Rebecca Knap was een dochter van Marcus Knap en Debora van Emrik. Zij werd geboren als 7e kind in een gezin met veertien kinderen waarvan één dochter in 1876 overleed, slechts 5 maanden oud; vijf kinderen al voor de oorlog zijn overleden; twee dochters de Holocaust hebben overleefd en zes kinderen, waaronder Elizabeth, Meijer Filip, Simon, Sara, Benjamin en Rebecca, in de Sjoa zijn vermoord.
Rebecca trouwde in Rotterdam op 6 Januari 1909 met de uit Libau (Letland) afkomstige Soroch Friedberg, een zoon van Joseph Lewin Friedberg en Sophie Traugut. Het echtpaar kreeg in Rotterdam drie kinderen, t.w. Leo in 1909, Markus in 1912 en Sophie Debora in 1914. Alleen Leo heeft de Sjoa oveleefd.
Vanaf October 1924 verhuisde het gezin Friedberg naar Antwerpen. Rebecca’s echtgenoot Soroch Friedberg is daar overleden op 4 September 1936 en begraven op de Joodse Begraafplaats in Putte. Haar zoon Leo heeft de oorlog overleefd en woonde met zijn vrouw na de oorlog nog in Antwerpen. Haar zoon Markus was gehuwd en woonde in Leiden. Haar dochter Sophie Debora was ongehuwd maar kreeg op 14 Februari 1937 in Antwerpen een tweeling: Denise en Willy.
Op 1 Augustus 1940 is Rebecca nog verhuisd van Stad Antwerpen, Lange Beeldekensstraat 179 naar Deurne Merksem.
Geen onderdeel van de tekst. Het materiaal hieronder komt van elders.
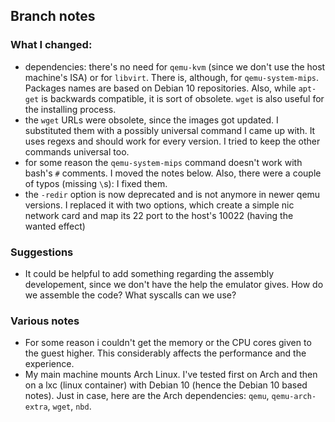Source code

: ## Branch notes

### What I changed:
- dependencies: there's no need for `qemu-kvm` (since we don't use the host machine's ISA) or for `libvirt`. There is, although, for `qemu-system-mips`. Packages names are based on Debian 10 repositories. Also, while `apt-get` is backwards compatible, it is sort of obsolete. `wget` is also useful for the installing process.
- the `wget` URLs were obsolete, since the images got updated. I substituted them with a possibly universal command I came up with. It uses regexs and should work for every version. I tried to keep the other commands universal too.
- for some reason the `qemu-system-mips` command doesn't work with bash's `#` comments. I moved the notes below. Also, there were a couple of typos (missing `\`s): I fixed them.
- the `-redir` option is now deprecated and is not anymore in newer qemu versions. I replaced it with two options, which create a simple nic network card and map its 22 port to the host's 10022 (having the wanted effect)

### Suggestions
- It could be helpful to add something regarding the assembly developement, since we don't have the help the emulator gives. How do we assemble the code? What syscalls can we use?

### Various notes
- For some reason i couldn't get the memory or the CPU cores given to the guest higher. This considerably affects the performance and the experience.
- My main machine mounts Arch Linux. I've tested first on Arch and then on a lxc (linux container) with Debian 10 (hence the Debian 10 based notes). Just in case, here are the Arch dependencies: `qemu`, `qemu-arch-extra`, `wget`, `nbd`.
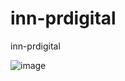 # inn-prdigital
inn-prdigital



![image](https://user-images.githubusercontent.com/10980311/215203804-b21edca7-2ce9-4de2-af6e-4ab1b1bf8880.png)
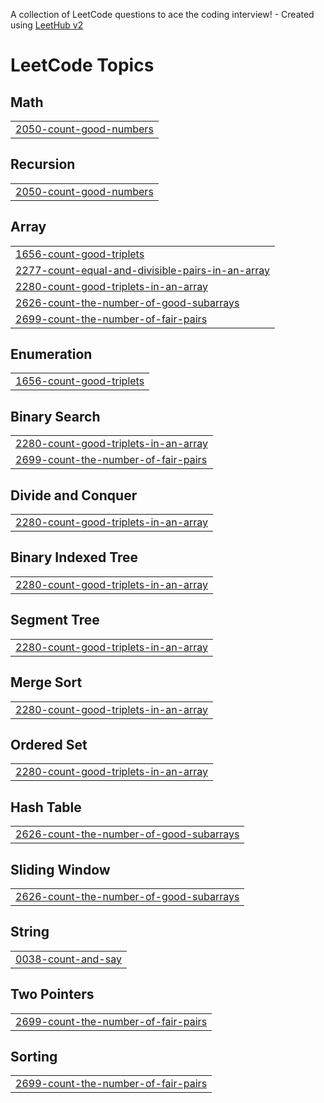 A collection of LeetCode questions to ace the coding interview! - Created using [LeetHub v2](https://github.com/arunbhardwaj/LeetHub-2.0)
<!---LeetCode Topics Start-->
# LeetCode Topics
## Math
|  |
| ------- |
| [2050-count-good-numbers](https://github.com/VINIT1819/Leetcode/tree/master/2050-count-good-numbers) |
## Recursion
|  |
| ------- |
| [2050-count-good-numbers](https://github.com/VINIT1819/Leetcode/tree/master/2050-count-good-numbers) |
## Array
|  |
| ------- |
| [1656-count-good-triplets](https://github.com/VINIT1819/Leetcode/tree/master/1656-count-good-triplets) |
| [2277-count-equal-and-divisible-pairs-in-an-array](https://github.com/VINIT1819/Leetcode/tree/master/2277-count-equal-and-divisible-pairs-in-an-array) |
| [2280-count-good-triplets-in-an-array](https://github.com/VINIT1819/Leetcode/tree/master/2280-count-good-triplets-in-an-array) |
| [2626-count-the-number-of-good-subarrays](https://github.com/VINIT1819/Leetcode/tree/master/2626-count-the-number-of-good-subarrays) |
| [2699-count-the-number-of-fair-pairs](https://github.com/VINIT1819/Leetcode/tree/master/2699-count-the-number-of-fair-pairs) |
## Enumeration
|  |
| ------- |
| [1656-count-good-triplets](https://github.com/VINIT1819/Leetcode/tree/master/1656-count-good-triplets) |
## Binary Search
|  |
| ------- |
| [2280-count-good-triplets-in-an-array](https://github.com/VINIT1819/Leetcode/tree/master/2280-count-good-triplets-in-an-array) |
| [2699-count-the-number-of-fair-pairs](https://github.com/VINIT1819/Leetcode/tree/master/2699-count-the-number-of-fair-pairs) |
## Divide and Conquer
|  |
| ------- |
| [2280-count-good-triplets-in-an-array](https://github.com/VINIT1819/Leetcode/tree/master/2280-count-good-triplets-in-an-array) |
## Binary Indexed Tree
|  |
| ------- |
| [2280-count-good-triplets-in-an-array](https://github.com/VINIT1819/Leetcode/tree/master/2280-count-good-triplets-in-an-array) |
## Segment Tree
|  |
| ------- |
| [2280-count-good-triplets-in-an-array](https://github.com/VINIT1819/Leetcode/tree/master/2280-count-good-triplets-in-an-array) |
## Merge Sort
|  |
| ------- |
| [2280-count-good-triplets-in-an-array](https://github.com/VINIT1819/Leetcode/tree/master/2280-count-good-triplets-in-an-array) |
## Ordered Set
|  |
| ------- |
| [2280-count-good-triplets-in-an-array](https://github.com/VINIT1819/Leetcode/tree/master/2280-count-good-triplets-in-an-array) |
## Hash Table
|  |
| ------- |
| [2626-count-the-number-of-good-subarrays](https://github.com/VINIT1819/Leetcode/tree/master/2626-count-the-number-of-good-subarrays) |
## Sliding Window
|  |
| ------- |
| [2626-count-the-number-of-good-subarrays](https://github.com/VINIT1819/Leetcode/tree/master/2626-count-the-number-of-good-subarrays) |
## String
|  |
| ------- |
| [0038-count-and-say](https://github.com/VINIT1819/Leetcode/tree/master/0038-count-and-say) |
## Two Pointers
|  |
| ------- |
| [2699-count-the-number-of-fair-pairs](https://github.com/VINIT1819/Leetcode/tree/master/2699-count-the-number-of-fair-pairs) |
## Sorting
|  |
| ------- |
| [2699-count-the-number-of-fair-pairs](https://github.com/VINIT1819/Leetcode/tree/master/2699-count-the-number-of-fair-pairs) |
<!---LeetCode Topics End-->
Rebecca Knap is op 8 September 1942 vanuit Mechelen naar Auschwitz gedeporteerd met Konvooi 8, wat in Auschwitz aankwam op 10 September waarop Rebecca Knap op 11 September 1942 werd vermoord.
Stadsarchief Rotterdam, gezinskaarten Marcus Knap en Soloch Friedberg; Antwerps Vreemdelingen dossier nr. 110270, images 7-39 en het Memoriaal van de Deportatie der Belgische Joden.